Thursday, October 30, 2014

MIKE TYSON MYSTERIES Mysteriously Hilarious

Article first published as MIKE TYSON MYSTERIES Review on Seat42F.

Mike Tyson Mysteries Adult Swim

MIKE TYSON MYSTERIES premieres next week on Cartoon Network’s Adult Swim. What is MIKE TYSON MYSTERIES, you may ask? Well, imagine you and your buddies got high, watched a bunch of old episodes of Scooby Doo, and wondered what the show would be like if retired boxer Mike Tyson starred in it. Then, toss in an Oscar-winning screenwriter (who also appears in a zany sitcom), a semi-washed-up comedian who doesn’t always get the respect he deserves, and a bunch of jokes that only an on-drugs college student, possibly an English major, could come up, and you have this show.

Which is why MIKE TYSON MYSTERIES is awesome!

In the animated series, Mike Tyson (who also acted in The Hangover films) voices a version of himself taken to extremes. Mike lives with his adopted, eighteen-year-old, Asian daughter, Yung Hee (Rachel Ramras, Mad), a guy who was turned into a pigeon by his ex-wife and who now goes by the name Pigeon (Norm MacDonald, Saturday Night Live), and a closeted gay, gentleman ghost, Marquess of Queensbury (Jim Rash, Community). They form a team that solves mysteries together, because, why not?

The program is created by Hugh Davidson, who is famous for writing and performing on Robot Chicken. Obviously, Hugh gets some of the random gags from his experience there, but puts together a more cohesive story for this project. What he is doing works extremely well.

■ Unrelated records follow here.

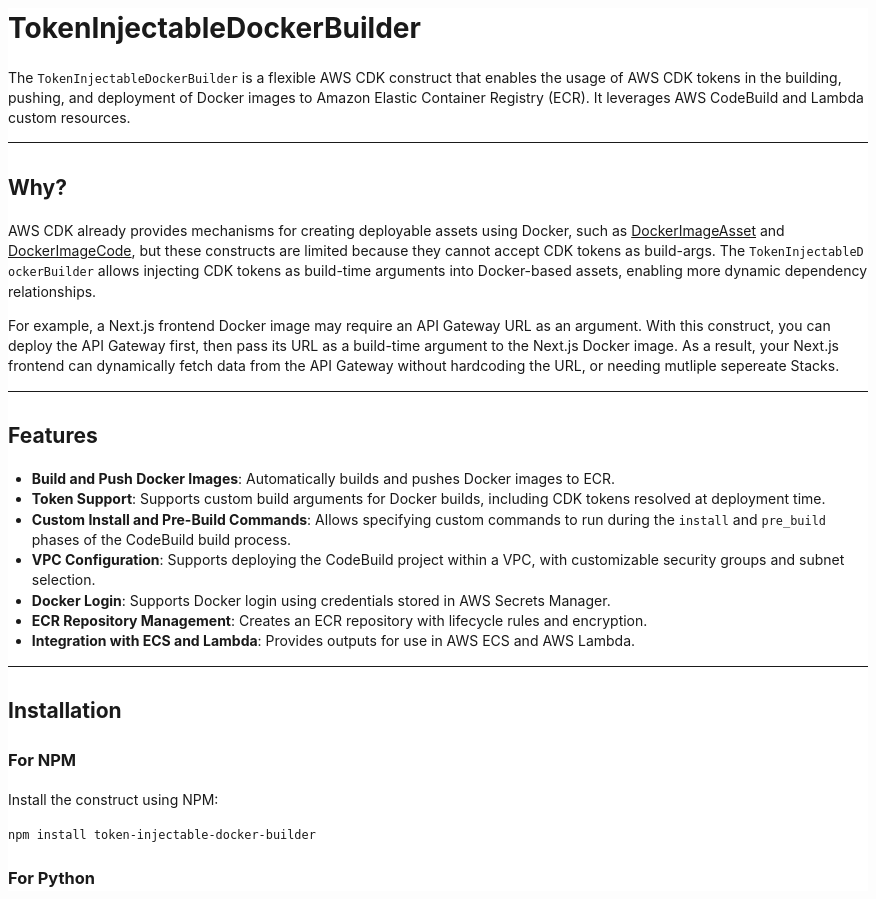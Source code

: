 # TokenInjectableDockerBuilder

The `TokenInjectableDockerBuilder` is a flexible AWS CDK construct that enables the usage of AWS CDK tokens in the building, pushing, and deployment of Docker images to Amazon Elastic Container Registry (ECR). It leverages AWS CodeBuild and Lambda custom resources.

---


## Why?

AWS CDK already provides mechanisms for creating deployable assets using Docker, such as [DockerImageAsset](https://docs.aws.amazon.com/cdk/api/v2/docs/aws-cdk-lib.aws_ecr_assets.DockerImageAsset.html) and [DockerImageCode](https://docs.aws.amazon.com/cdk/api/v2/docs/aws-cdk-lib.aws_lambda.DockerImageCode.html), but these constructs are limited because they cannot accept CDK tokens as build-args. The `TokenInjectableDockerBuilder` allows injecting CDK tokens as build-time arguments into Docker-based assets, enabling more dynamic dependency relationships.

For example, a Next.js frontend Docker image may require an API Gateway URL as an argument. With this construct, you can deploy the API Gateway first, then pass its URL as a build-time argument to the Next.js Docker image. As a result, your Next.js frontend can dynamically fetch data from the API Gateway without hardcoding the URL, or needing mutliple sepereate Stacks.

---


## Features

* **Build and Push Docker Images**: Automatically builds and pushes Docker images to ECR.
* **Token Support**: Supports custom build arguments for Docker builds, including CDK tokens resolved at deployment time.
* **Custom Install and Pre-Build Commands**: Allows specifying custom commands to run during the `install` and `pre_build` phases of the CodeBuild build process.
* **VPC Configuration**: Supports deploying the CodeBuild project within a VPC, with customizable security groups and subnet selection.
* **Docker Login**: Supports Docker login using credentials stored in AWS Secrets Manager.
* **ECR Repository Management**: Creates an ECR repository with lifecycle rules and encryption.
* **Integration with ECS and Lambda**: Provides outputs for use in AWS ECS and AWS Lambda.

---


## Installation

### For NPM

Install the construct using NPM:

```bash
npm install token-injectable-docker-builder
```

### For Python
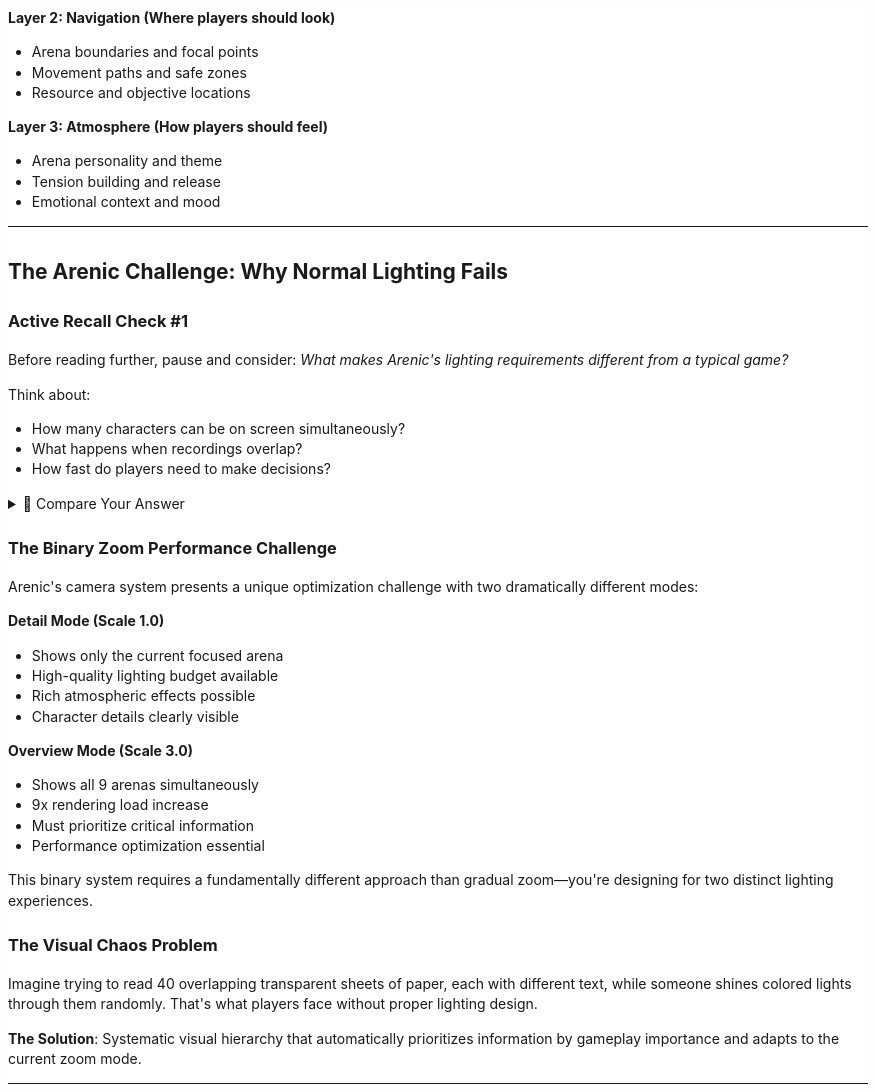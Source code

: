 **Layer 2: Navigation (Where players should look)**
- Arena boundaries and focal points
- Movement paths and safe zones
- Resource and objective locations

**Layer 3: Atmosphere (How players should feel)**
- Arena personality and theme
- Tension building and release
- Emotional context and mood

---

## The Arenic Challenge: Why Normal Lighting Fails

### Active Recall Check #1
Before reading further, pause and consider: *What makes Arenic's lighting requirements different from a typical game?*

Think about:
- How many characters can be on screen simultaneously?
- What happens when recordings overlap?
- How fast do players need to make decisions?

<details><summary>🧠 Compare Your Answer</summary></details>

### The Binary Zoom Performance Challenge

Arenic's camera system presents a unique optimization challenge with two dramatically different modes:

**Detail Mode (Scale 1.0)**
- Shows only the current focused arena
- High-quality lighting budget available
- Rich atmospheric effects possible
- Character details clearly visible

**Overview Mode (Scale 3.0)**  
- Shows all 9 arenas simultaneously
- 9x rendering load increase
- Must prioritize critical information
- Performance optimization essential

This binary system requires a fundamentally different approach than gradual zoom—you're designing for two distinct lighting experiences.

### The Visual Chaos Problem

Imagine trying to read 40 overlapping transparent sheets of paper, each with different text, while someone shines colored lights through them randomly. That's what players face without proper lighting design.

**The Solution**: Systematic visual hierarchy that automatically prioritizes information by gameplay importance and adapts to the current zoom mode.

---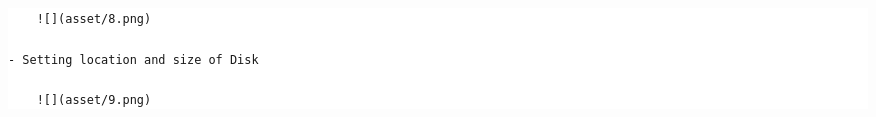         ![](asset/8.png)
    
    - Setting location and size of Disk
    
        ![](asset/9.png)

I’m not sure exactly why I love MIKE TYSON MYSTERIES so much. It’s part nostalgia, to be sure, as the style and tone references older works for children that I grew up watching. It’s partially the inane sense of humor, often dirty, which Adult Swim is known for. It’s somewhat due to the intelligent references, proving the writer is educated. And it’s just all cleverly woven together, bringing subplots back around full circle and letting even the most insane one-liners actually mean something to the larger picture.

Let me give you an example of this. In the first episode, Mike receives a letter from Pulitzer Prize-winner Cormac McCarthy (No Country for Old Men) asking him to help find an ending to his latest book. Mike tosses out a crazy theory as to what the mystery might be, which everyone else scoffs at because it seemingly has no basis in reality. A series of mishaps occur that takes the team to McCarthy’s place, even bringing a second author into the story, and then it all wraps up as Mike predicted, to certain extent. The script isn’t predictable; there aren’t clues connecting point A to point B. But in the end, it all makes a strange kind of sense.

Now, I don’t know if McCarthy voices himself or not, and can’t seem to find confirmation on the internet as of yet. But Mike Tyson, who has had a mixed reputation based on past press coverage, must have a sense of humor about himself to participate in this. The fact that McDonald and Rash, both respectable people, signed up to join him should lend weight to the show, too.

Now, I’m sure MIKE TYSON MYSTERIES is not for everyone. It’s off-the-wall enough that it probably will attract a wide variety of viewers, but not everyone likes their comedy this goofy. It’s far from a traditional family sitcom or a show one can watch with one’s kids. But to a thirty-year-old male critic who watches far too much TV, it tickles the funny bone and strikes me as nearly the most original thing to hit the adult animated scene in years, even with its generous borrowing of other works.

MIKE TYSON MYSTERIES premieres Monday at 10:30 p.m. ET on Cartoon Network.